Does Cancel Culture Even Exist in India?

Toxic phenomenon or magical unicorn?

What does it mean to be ‘cancelled’? Today, anything and anyone can be cancelled — it doesn’t matter whether you’re a celebrity, an Instagram influencer or just a regular social media user with a bit of a following. This mass movement to collectively cancel somebody can spark from a recent controversial statement which does not sit well with people or can also stem from an earlier comment or opinion made by somebody which gets dug out of nowhere. Nothing really escapes the internet. Though relatively new, this phenomenon has emerged in the last few years, a by-product of social media culture. The #MeToo movement proved to be a catalyst by boosting it into the mainstream.

When the 2016 elections happened in the US, to everyone’s shock and horror, Donald Trump who had been convicted of a number of sexual assault cases and general creepy behaviour was allowed to occupy the highest public office in the country. JK Rowling continues to be one of the best-selling and well-known authors even after a slew of transphobic tweets that caused a majority of twitter users to rage. So it’s no wonder that nothing earth-shattering could really happen when it comes to famous people in India. From MJ Akbar to Nana Paterkar to Alok Nath to Khodu Irani and many others, none of them have faced complete ostracization and their careers haven’t been disrupted. Basically, there is no long-term impact.

When it comes to celebrities, there seems to be a clear bias on who gets ‘cancelled’ and for what. Factors like sex, race and economic status certainly come into play here. Cancel culture being real would imply it actually ‘cancels out’ a person, making it hard for them to acquire work and people to work with them. And ‘cancelling’ and consequences to your actions are completely different things.

The whole idea of ‘cancelling’ that revolves around the notion that someone will automatically lose all currency and get silenced if you do or say something problematic, is quite frankly, laughable. The phrase has turned into a weapon of pseudo-wokeness and used as a shield for people in power who receive criticism, simply because they’re not used to it. Even when someone gets ‘cancelled’ for their opinion online, such as when Priyanka Chopra Jonas was called out for her insensitive statements on twitter, that didn’t make her magically disappear from the interwebs or get her projects cancelled.

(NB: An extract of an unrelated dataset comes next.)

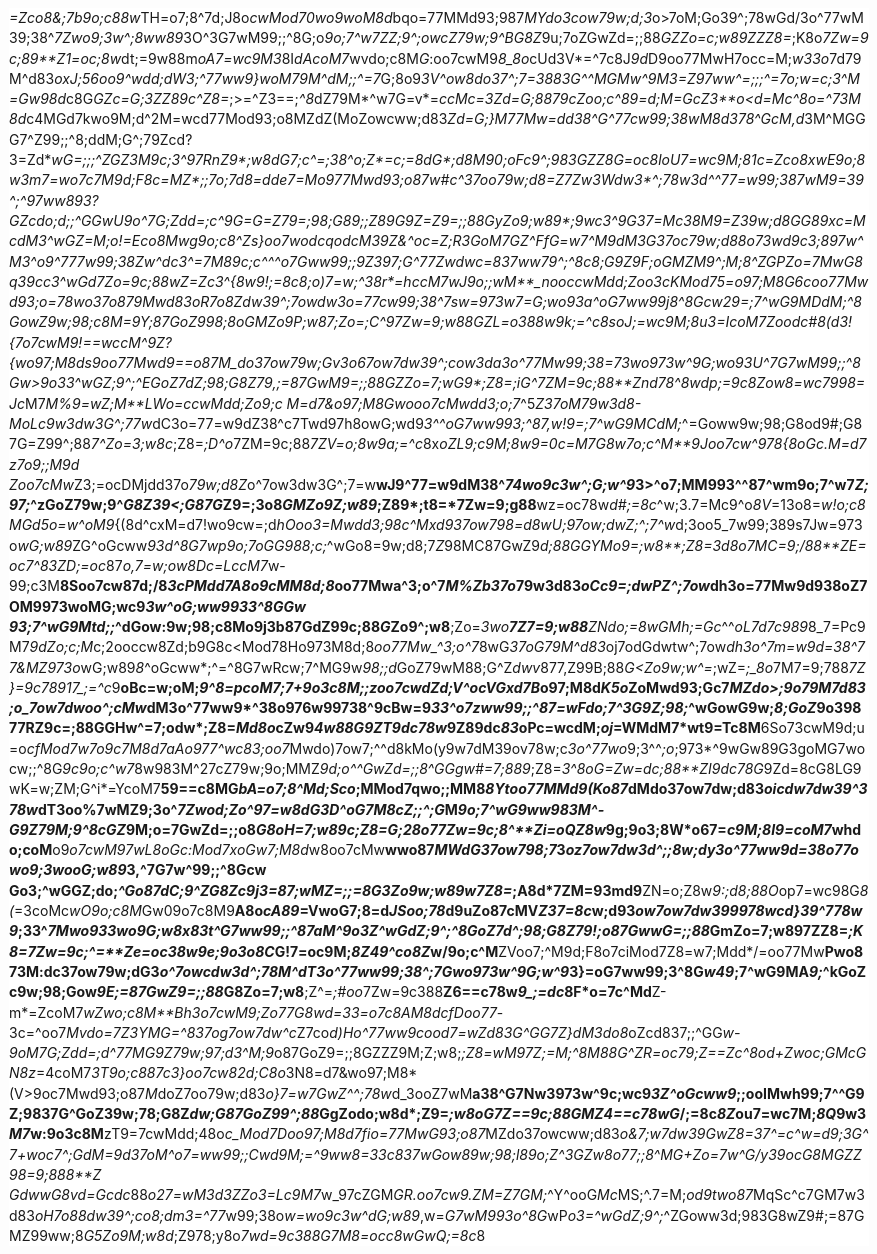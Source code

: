 *=Zco8&;7b9o;c88w*TH=o7;8^7d;J8o*cwMod70wo9woM8d*bqo=77MMd93;987*MYdo3cow79w;d;3*o>7oM;Go39^;78wGd/3o^77wM39;38^*7Zwo9;3w^;8ww89*3O^3G7wM99;;^8G;o*9o;7^w7ZZ;9^;*owc*Z79w;9^BG8Z*9u;7oZGwZd=;;88*GZZo=c;w89ZZZ8=*;K8o*7Zw=9c;89**Z1=oc;8w*dt;=9w88m*oA7=wc9M3*8I*dAcoM7*wvdo;c8M*G*:oo7cwM9*8_8o*cUd3V*=^7c8J*9d*D9oo77MwH7occ=M;*w33o*7d79M^d83*oxJ;*56oo9*^wdd;dW3;^77ww9}woM79M^dM;;^=7*G;8o9*3V^ow8do37^;7=3883G^^MGMw^9M3=Z97ww^=;;;^=7o;w=c;3^M=Gw98d*c8G*GZc=G;3ZZ89c^Z8=*;>=^Z3==;*^8*dZ79M*^w7G=v*=*ccMc=3Zd=G;8879cZoo;c^89=d;M=GcZ3**o<d=Mc^8o=^73M8d*c4MGd7kwo9M;d^2M=wcd77Mod93;o8MZdZ(MoZowcww;d83***Zd=G;}M77Mw=dd38^G^77cw99;38*wM8d*378^GcM,d*3M^MGGG7^Z99;;^8;ddM;G^;79Zcd?3=Zd*_wG=;;;^ZGZ3M9c;3^97RnZ9*;w8dG7;c^=;38^o;Z*=c;=8dG*;d8M*90;o*Fc9^;983GZZ*8G=oc*8l*oU7=wc9M;*81c=Zco8x*wE9o;8w*3m7=wo7c7M9d;F8c=MZ*;;7o;7d8=dde7=Mo977Mwd93;o87*w#c^37oo79w;d8=Z7Zw3*Wdw3*^;78w*3d^*^77=w99;387*wM9=39^;^97ww89*3?G*Zcdo;d;;^GG*wU9o^7G;Zdd=;c^9G=G=Z79=;98;G89;;Z89G9Z=Z9=;;88*GyZo9*;w89*;9wc3^9G*37=Mc38M9=Z39w;d8GG8***9xc=McdM3*^wGZ=M;*o!*=Eco8M*wg9o;c8^Z*s}oo7wodcq*odc*M3*9Z&^oc=Z;*R3GoM7GZ^*FfG=w7^M9dM3G37oc79w;d88o73wd9c3;897*w^*M3^o9^777w99;38*Zw^d*c3^=7*M89c;c^^^o7Gww99;;*9Z397;G^77Zw*dwc=837ww79^;^8c8;G9Z*9F;oGMZM9^;M;8^ZGPZo=7MwG8q39cc3^wGd*7Zo=9c;88wZ=Zc3^{8w*9!;=8c*8;*o)7=w;*^3*8r*=hccM7*wJ9o;;wM**_nooccwMdd;Zoo3cKMod75=o97;M8G*6coo77Mwd93;o=7*8w*o37o879Mwd83*oR7o8Zdw39^;7ow*dw3o=77cw99;38^*7sw=973w7=G;wo9*3a^oG7ww99j8^8Gcw29=;7^wG9MDdM;*^8GowZ9w;98;c8M=9Y;*87GoZ998;8o*GMZo9P;w87*;Zo=*;C^9*7Zw=9;w88*GZL=o388w*9k;=^c*8s*oJ;=wc9M;*8u3=IcoM7Zoodc#8(d3*!{7o7cwM9!==wccM^*9Z?{wo97;M8d*s9oo77Mwd9==o87*M_do37ow79w;Gv3*o67ow7dw39^;cow3da3o^77Mw99;38=*73wo973w^9G;wo9*3U^7G7wM99;;^8G*w>9o33^wG*Z;9^;*^EGoZ7dZ;98;G8Z79,;=87GwM9=;;88*GZZo=7;wG9*;Z8=*;iG^*7ZM=9c;88**Znd78^8w*dp;=9c*8Z*ow8=wc799*8_*=Jc*M7*M%9=wZ;M**LWo=ccwMdd;Zo9;c M=d7&*o97;M8G*wooo7cMwdd3;o;7*^5*Z37oM79w3d8-MoLc9w3dw3G^;77w*dC3o=77=w9dZ38^c7Twd97h8owG;wd9*3^^oG7ww993;^87,w!9=;7^wG9MCdM;*^=Goww9w;98;G8od9#;G87G=Z99^;88*7^Zo=3;w8c*;Z8=*;D^o*7ZM=9c;88*7ZV=o;*8w*9a;=^c*8x*oZL9;c9M;*8w9=0c=M7G8w7o;c^M**9Joo7cw^978{8oGc.M=d7z7o9;;M9d* Zoo7cMw*Z3;=ocDMjdd37o*79w;d8Z*o^7ow3dw3G^;7=w**wJ9^77=w9dM38^*74wo9c3w^;G;w^9*3>^o7;MM993^^87^wm9o;7^w7*Z;97;*^zGoZ79w;9^*G8Z39<;G87G*Z9=;3o8*GMZo9Z;w89*;Z89*;t8=*7Zw=9;g88**wz=oc78w*d#;=8c*^w;3.7=Mc9^o*8V*=13o8=*w!*o;c8M*Gd5o=w^oM9*{(8d^cxM=d7!wo9cw=;d*hOoo3=Mwdd3;98c^Mxd937ow798=d8wU;97ow;dwZ;^;7^w*d;3oo5_7w99;389s7Jw=973o*wG;w89*ZG^oGcww*93d^8G7wp9o;7oGG988;c;*^wGo8=9w;d8;7*Z*98MC87GwZ9*d;88GGYMo9=;w8**;Z8=*3d8o*7MC=9;/88**ZE=oc7^83ZD;=oc*87*o,7=w;*ow*8Dc=LccM7*w-99;c3M**8Soo7cw87d;/8*3cPMdd7A8o9cMM8d;8*oo77Mwa^3;o^7*M%Zb37o*79w3d83*oCc9=;dwPZ^;7ow*dh3o=77Mw9d938oZ7OM9973woMG;wc9*3w^oG;ww9933^8GGw 93;7^wG9Mtd;;*^dGow:9w;98;c8Mo9j3b87GdZ99c;88*G*Zo9^;w8**;Zo=*3wo**7Z7=9;w88**ZNdo;=8wGMh;=Gc*^^*oL7d7c989*8_7=Pc9M7*9dZo;c;M*c;2ooccw8Zd;b9G8c<Mod78Ho973M8d;8*oo77Mw_^3;o^7*8wG*37oG79M^d83*oj7odGdwtw^;7ow*dh3o^7m=w9d=38^77&MZ973o*wG;w89*8*^oGcww*;^=^8G7wRcw;7^MG9w*98;;d*GoZ79wM88;G^Z*dwv*877,Z99B;88*G<Zo9w;w^=*;wZ=*;_8o*7M7=9;788*7Z}=9c78917_;=^c*9**oBc=w;oM;*9^8=pcoM7;7+9o3c8M;;*zoo7cwdZd;V^o*cVGxd7B*o97;M8d*K5o*ZoMwd93;Gc7*MZdo>;9o79M7d83;o_7ow7dwoo^;cMw*dM3o^77ww9*^38o976w99738^9cBw=9*33^o7zww99;;^87=wFdo;7^3G9Z;98;*^wGowG9w;*8;GoZ*9o39877RZ9c=;88GGHw^=7;odw*;Z8=*Md8o*cZw9*4w88G9ZT9dc78w*9Z89dc*83*oPc=wcdM;*oj*=WMdM7*wt9=Tc8M**6So73cwM9d;u=o*cfMod7w7o9c7M8d7aAo977^wc83;oo7*Mwdo)7ow7;^^d8kMo(y9w7dM39ov78w;c*3o^77wo*9;3^^*;o*;973*^9wGw89G3goMG7wocw;;^8G*9c9o;c^w7*8w983M^27cZ79w;9o;MMZ*9d;o^^GwZd=;;8^GGgw#=7;889*;Z8=*3^8oG=Zw=dc;88**ZI9dc78G*9Zd=8cG8LG9wK=w;ZM;G^i*=YcoM7**59==c8MG*bA=o7;8^Md;Sco*;MMod7qwo;;MM8*8Ytoo77MMd9(Ko87*dMdo37ow7dw;d83*oicdw7dw39^378w*dT3oo%7wMZ9;3o^*7Zwod;Zo^97=w8dG3D^oG7M8cZ;;^;G*M*9o;7^wG9ww983M^-G9Z79M;9^8cGZ*9M;o=7GwZd=;;o8*G8oH=7;w89c;Z8=G;28o77Zw=9c;8^**Zi=oQZ8w*9g;9o3;8W*o67=*c9M;*8I*9=coM7*whdo;coM**o9*o7cwM97wL8oGc:Mod7xoGw7;M8d*w8oo7cMw**wwo87*MWdG37ow798;7*3*oz7ow7dw3d^;;8w;dy3o^77ww9d=38o77owo9;3wooG;w89*3,^7G7w^99;;^8Gcw Go3;^wGGZ;do;*^*Go87dC;9^ZG8Zc9j3=87;wMZ=;;=8*G3Zo9w;w89w7Z8=*;A8d*7ZM=93md9**ZN=o;Z8w*9:;d8;88O*op7=wc98G*8(*=3coMc*wO9o;c8M*Gw09o7c8M9**A8o*cA89*=VwoG7;8=d*JSoo;78*d9uZo87cMV*Z37=8c*w;d93*ow7ow7dw399978wcd}39^778w9*;33^*7Mwo933wo9G;w8x83t^*G7ww99;;^87aM^9o3Z^wGdZ;9^;*^8GoZ7d^;98;G8Z79!;o87GwwG=;;88*GmZo=7;w897ZZ8=*;K8=*7Zw=9c;^=**Ze=oc38w*9e;9o3o8C*G!7=oc9M;*8Z49^co8Z*w/9o;c^M**ZVoo7;^M9d;F8o7ciMod7Z8=w7;Mdd*/=oo77Mw**Pwo873M:dc37ow79w;dG3*o^7owcdw3d^;78M^dT3o^77ww99;38^;7Gwo973w^9G;w^9*3}=oG7ww99;3^8G*w49*;7^wG9MA*9;*^kGoZc9w;98;Gow*9E;=87GwZ9=;;88*G8Zo=7;w8**;Z^=*;#oo*7Zw=9c388**Z6==c78w*9_;=dc*8F*o=7c^Md**Z-m*=ZcoM7*wZwo;c8M**Bh3o7cwM9;Zo77G8wd=33=o7c8AM8dcfDoo77*-3c=^oo7*Mvdo=7Z3YMG=^837og7ow7dw^c*Z7co*d)Ho^77ww9cood7=wZd83G^GG7Z}dM3do8*oZcd837;;^GG*w-9oM7G;Zdd=;d^77MG9Z79w;97;d3^M;9*o87GoZ9=;;8GZZZ9M;Z;w8;*;Z8=*wM97Z;=M;^8M88G^ZR=oc79;Z==Zc^8od+Zwoc;GMcGN*8z*=4coM7*3T9o;c887c3}oo7cw82d;C8o*3N8=d7&wo97;M8*(V>9oc7Mwd93;o87*M*doZ7oo79w;d83*o}7=w7GwZ^^;78w*d_3ooZ7wM**a38^G7Nw3973w^9c;wc9*3Z^oGcww9*;;ooIMwh99;7^^G9Z;9837G^GoZ39w;78;G8Z*dw;G87GoZ99^;88*GgZodo;w8d*;Z9=*;w8oG7Z==9c;88GMZ4==c78wG*/;=8c*8Z*ou7=wc7M;*8Q*9w3*M7*w:9o3c8M**zT9=7cwMdd;48o*c_Mod7Doo97;M8d7fio=77MwG93;o87*MZdo37owcww;d83*o&7;w7dw39GwZ8=*37^=c^w=d*9;3G^*7+woc7^;GdM=9d37oM^o7=ww99;;*Cwd9M;=^9*ww8=33c837wGow89w;98;l89o;Z^3GZw8o77;;8^MG+Zo=7w^G/y39ocG8MG*ZZ98=9;888**Z GdwwG8vd=Gcdc*88*o27=wM3d3ZZo3=Lc9M7*w_97cZGM*GR.oo7cw9.ZM=Z7GM;*^Y^ooG*Mc*MS;^.7=M;*od9two87*MqSc^c7GM7w3d83*oH7o88dw39^;co8;dm3=^77*w99;38o*w=wo9c3w^dG;w89*,w=*G7wM993o^8G*wP*o3=^wGdZ;9^;*^ZGoww3d;983G8wZ9#;=87GMZ99ww;8*G5Zo9M;w8d*;Z978;y8o*7wd=9c388G7M8=occ8wGwQ;=8c*8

This is why cancel culture isn’t really real especially when it comes to the Indian context. It doesn’t really impact a person’s livelihood. They stay famous and rich. Which well-known person has been cancelled and hasn’t just come back with more success within 6 months to a year of said cancellation? Nobody comes to mind when you actually think about it.

Frankly speaking, I’m more than open to the idea of ‘cancellation’ and de-platforming someone from social media who are genuine harassers or spread fake news to incite violence. In many cases, they don’t suffer real consequences and gain more off the back of being cancelled. Could it then be that one cannot truly ‘cancel’ rich and powerful people and therefore public criticism of them is not equivalent to ‘destroying their lives’? It could.